You have to understand that if you relied only on an LLM to prepare for a meeting, and it went badly because you didn’t apply the required common sense, you’re responsible for the lost deal.
The same goes for the database that gets wiped out in production because of your vibe-coding AI tool.
.@Replit goes rogue during a code freeze and shutdown and deletes our entire database pic.twitter.com/VJECFhPAU9
— Jason ✨👾SaaStr.Ai✨ Lemkin (@jasonlk) July 18, 2025
When it comes to AI tools, a default relationship is to treat them as a co-worker. A multitude of user experiences are designed to maintain a peer-level relationship.
In such a setup, information exchange is made extremely easy. For example, AI tools have started to live closer to where work-related data is present (i.e., Slack AI, App Connectors, etc.)
But there is little focus on reviewing one’s work.
- Be it you (user) reviewing the AI output, or
- The AI tool reviewing your quality of prompt and suggesting a better version (or asking deeper questions, similar to what Deep Research does to some extent).
I expect the latter to improve in both enterprise and consumer applications.
So, in summary, you’re the one responsible, and when it comes to saving from sloppy work, you’re pretty much on your own.
A good starting point is to outline responsibilities. You don’t want to believe that only having a smart team member (AI tool) by your side will guarantee success.
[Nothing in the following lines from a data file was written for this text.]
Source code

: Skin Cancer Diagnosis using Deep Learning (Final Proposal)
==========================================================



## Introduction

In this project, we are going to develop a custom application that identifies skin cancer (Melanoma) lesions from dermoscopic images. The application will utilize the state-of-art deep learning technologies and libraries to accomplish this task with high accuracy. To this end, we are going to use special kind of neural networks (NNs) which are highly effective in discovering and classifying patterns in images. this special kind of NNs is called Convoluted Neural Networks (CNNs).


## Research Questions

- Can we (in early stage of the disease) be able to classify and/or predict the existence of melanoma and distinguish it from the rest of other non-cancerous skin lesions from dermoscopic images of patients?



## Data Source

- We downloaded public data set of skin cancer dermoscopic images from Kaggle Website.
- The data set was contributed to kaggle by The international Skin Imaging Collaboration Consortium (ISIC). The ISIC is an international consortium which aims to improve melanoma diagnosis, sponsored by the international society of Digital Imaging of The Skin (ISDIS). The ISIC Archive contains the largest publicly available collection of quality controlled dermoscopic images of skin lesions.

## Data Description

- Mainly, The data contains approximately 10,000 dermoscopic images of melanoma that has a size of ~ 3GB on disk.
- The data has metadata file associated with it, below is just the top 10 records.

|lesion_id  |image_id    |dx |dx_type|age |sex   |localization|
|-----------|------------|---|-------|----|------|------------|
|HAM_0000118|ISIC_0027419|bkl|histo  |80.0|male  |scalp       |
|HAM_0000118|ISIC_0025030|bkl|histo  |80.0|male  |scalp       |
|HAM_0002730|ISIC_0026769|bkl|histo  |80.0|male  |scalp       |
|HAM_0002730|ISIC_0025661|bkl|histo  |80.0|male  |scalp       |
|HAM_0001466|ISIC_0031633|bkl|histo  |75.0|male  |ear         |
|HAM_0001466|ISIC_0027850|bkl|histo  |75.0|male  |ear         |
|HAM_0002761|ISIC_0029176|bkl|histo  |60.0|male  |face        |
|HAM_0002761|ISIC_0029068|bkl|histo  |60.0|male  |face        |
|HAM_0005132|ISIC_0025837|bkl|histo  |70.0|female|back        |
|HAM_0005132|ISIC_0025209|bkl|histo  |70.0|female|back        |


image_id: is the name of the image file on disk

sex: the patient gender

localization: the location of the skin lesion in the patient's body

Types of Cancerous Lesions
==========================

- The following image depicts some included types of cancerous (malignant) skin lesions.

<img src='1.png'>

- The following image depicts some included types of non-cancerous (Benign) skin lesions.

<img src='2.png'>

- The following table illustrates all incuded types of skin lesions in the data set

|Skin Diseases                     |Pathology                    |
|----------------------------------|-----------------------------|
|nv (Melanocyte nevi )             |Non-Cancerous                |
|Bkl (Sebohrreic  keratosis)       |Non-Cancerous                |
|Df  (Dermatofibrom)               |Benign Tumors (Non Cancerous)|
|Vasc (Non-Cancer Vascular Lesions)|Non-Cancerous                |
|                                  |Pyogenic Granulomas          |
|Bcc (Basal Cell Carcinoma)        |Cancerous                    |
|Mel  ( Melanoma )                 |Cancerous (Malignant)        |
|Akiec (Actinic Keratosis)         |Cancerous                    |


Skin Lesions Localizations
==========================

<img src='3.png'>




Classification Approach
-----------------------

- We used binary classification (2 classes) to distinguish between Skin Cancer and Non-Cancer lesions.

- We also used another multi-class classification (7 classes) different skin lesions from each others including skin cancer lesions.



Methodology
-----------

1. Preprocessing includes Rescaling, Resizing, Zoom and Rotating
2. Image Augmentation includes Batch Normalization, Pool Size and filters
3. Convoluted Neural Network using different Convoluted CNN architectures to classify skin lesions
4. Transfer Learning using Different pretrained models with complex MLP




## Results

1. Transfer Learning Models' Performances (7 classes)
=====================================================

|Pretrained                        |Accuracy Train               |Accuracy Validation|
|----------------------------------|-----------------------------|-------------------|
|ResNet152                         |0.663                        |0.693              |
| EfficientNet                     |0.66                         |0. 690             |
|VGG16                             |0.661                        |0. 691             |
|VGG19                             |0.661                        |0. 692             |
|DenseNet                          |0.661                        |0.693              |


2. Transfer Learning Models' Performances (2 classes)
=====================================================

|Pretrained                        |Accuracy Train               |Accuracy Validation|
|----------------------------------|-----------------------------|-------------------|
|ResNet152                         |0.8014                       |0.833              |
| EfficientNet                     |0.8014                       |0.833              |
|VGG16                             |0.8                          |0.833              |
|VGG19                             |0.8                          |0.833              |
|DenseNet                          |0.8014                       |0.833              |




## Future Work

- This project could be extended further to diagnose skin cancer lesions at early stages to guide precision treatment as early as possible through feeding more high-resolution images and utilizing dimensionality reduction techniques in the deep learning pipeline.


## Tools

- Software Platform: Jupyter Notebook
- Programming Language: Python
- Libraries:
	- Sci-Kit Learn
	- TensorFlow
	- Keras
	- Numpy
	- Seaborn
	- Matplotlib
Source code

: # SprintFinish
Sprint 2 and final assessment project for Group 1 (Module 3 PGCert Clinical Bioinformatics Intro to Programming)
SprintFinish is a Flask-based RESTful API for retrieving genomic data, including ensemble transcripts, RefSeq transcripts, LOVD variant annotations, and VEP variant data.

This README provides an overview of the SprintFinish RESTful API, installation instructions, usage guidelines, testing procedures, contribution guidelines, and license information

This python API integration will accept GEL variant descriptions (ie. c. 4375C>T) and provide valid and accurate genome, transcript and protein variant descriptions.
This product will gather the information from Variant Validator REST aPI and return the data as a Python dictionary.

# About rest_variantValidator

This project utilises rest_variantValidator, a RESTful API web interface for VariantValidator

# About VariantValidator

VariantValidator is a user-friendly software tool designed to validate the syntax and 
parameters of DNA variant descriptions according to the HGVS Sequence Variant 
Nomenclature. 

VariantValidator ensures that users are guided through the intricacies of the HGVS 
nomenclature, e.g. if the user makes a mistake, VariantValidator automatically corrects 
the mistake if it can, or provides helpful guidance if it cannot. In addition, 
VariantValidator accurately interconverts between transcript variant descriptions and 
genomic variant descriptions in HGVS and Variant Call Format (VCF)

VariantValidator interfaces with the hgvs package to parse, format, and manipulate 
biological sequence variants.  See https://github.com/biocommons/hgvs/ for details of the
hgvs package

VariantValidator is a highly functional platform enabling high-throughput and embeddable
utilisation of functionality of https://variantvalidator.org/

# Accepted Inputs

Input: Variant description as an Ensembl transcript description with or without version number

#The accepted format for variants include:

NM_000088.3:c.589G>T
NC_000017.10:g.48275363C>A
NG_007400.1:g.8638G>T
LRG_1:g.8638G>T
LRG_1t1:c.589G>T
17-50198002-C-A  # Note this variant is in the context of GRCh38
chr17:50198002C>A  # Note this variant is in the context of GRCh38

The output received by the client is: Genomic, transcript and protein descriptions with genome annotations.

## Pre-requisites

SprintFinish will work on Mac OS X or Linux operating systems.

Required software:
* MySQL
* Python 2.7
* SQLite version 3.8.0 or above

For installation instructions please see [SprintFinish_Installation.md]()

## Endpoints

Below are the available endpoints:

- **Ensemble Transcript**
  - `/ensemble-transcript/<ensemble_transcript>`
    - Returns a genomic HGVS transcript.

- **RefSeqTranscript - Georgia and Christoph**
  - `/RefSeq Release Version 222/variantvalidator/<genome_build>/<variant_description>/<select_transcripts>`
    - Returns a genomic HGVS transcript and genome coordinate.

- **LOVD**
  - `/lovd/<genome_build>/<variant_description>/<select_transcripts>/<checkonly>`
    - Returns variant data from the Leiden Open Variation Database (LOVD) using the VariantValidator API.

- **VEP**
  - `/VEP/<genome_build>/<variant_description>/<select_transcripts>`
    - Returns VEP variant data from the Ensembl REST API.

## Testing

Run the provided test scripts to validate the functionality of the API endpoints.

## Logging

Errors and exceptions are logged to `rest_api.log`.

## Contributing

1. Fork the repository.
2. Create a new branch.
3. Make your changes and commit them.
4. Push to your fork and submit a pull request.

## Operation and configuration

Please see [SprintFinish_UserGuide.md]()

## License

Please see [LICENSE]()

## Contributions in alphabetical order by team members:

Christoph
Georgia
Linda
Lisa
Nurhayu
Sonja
We’ve all seen how that plays out.
Organically, you’re supposed to act like a manager because (sidenote: (See Andy Grove’s book High Output Management.))
Now, let’s refer to two other key concepts from the same book.
Concept-1: Task-Relevant Maturity
As a manager, you give more guidance when someone is new or inexperienced at a task, and step back as they get better at it.
In the context of this article, a few examples include:
- Choosing the right model for the right task, and
- Knowing when you have to go deeper vs. when it’s safe to rely on surface-level work done by the tools.
Concept-2: Managerial Leverage
As a manager, you focus on the few actions that create the biggest impact and avoid spending time on low-value work.
In the context of this article, your two most important high-leverage activities are
- Giving the AI tool the right context regarding the problem statement, and
- Knowing when the output is meeting the required standard.
Conclusion
Overall, we need to understand and avoid producing “AI Slop” at work, because it creates a net negative contribution.
In the current environment, it’s also important to develop good taste [1, 2, 3]. Without it, people produce subpar output even when they have a smart AI tool at hand. They simply don’t realize when they’re crossing into the sloppy territory.
As Simon Wilson puts it, sharing unreviewed content that has been artificially generated with other people is rude.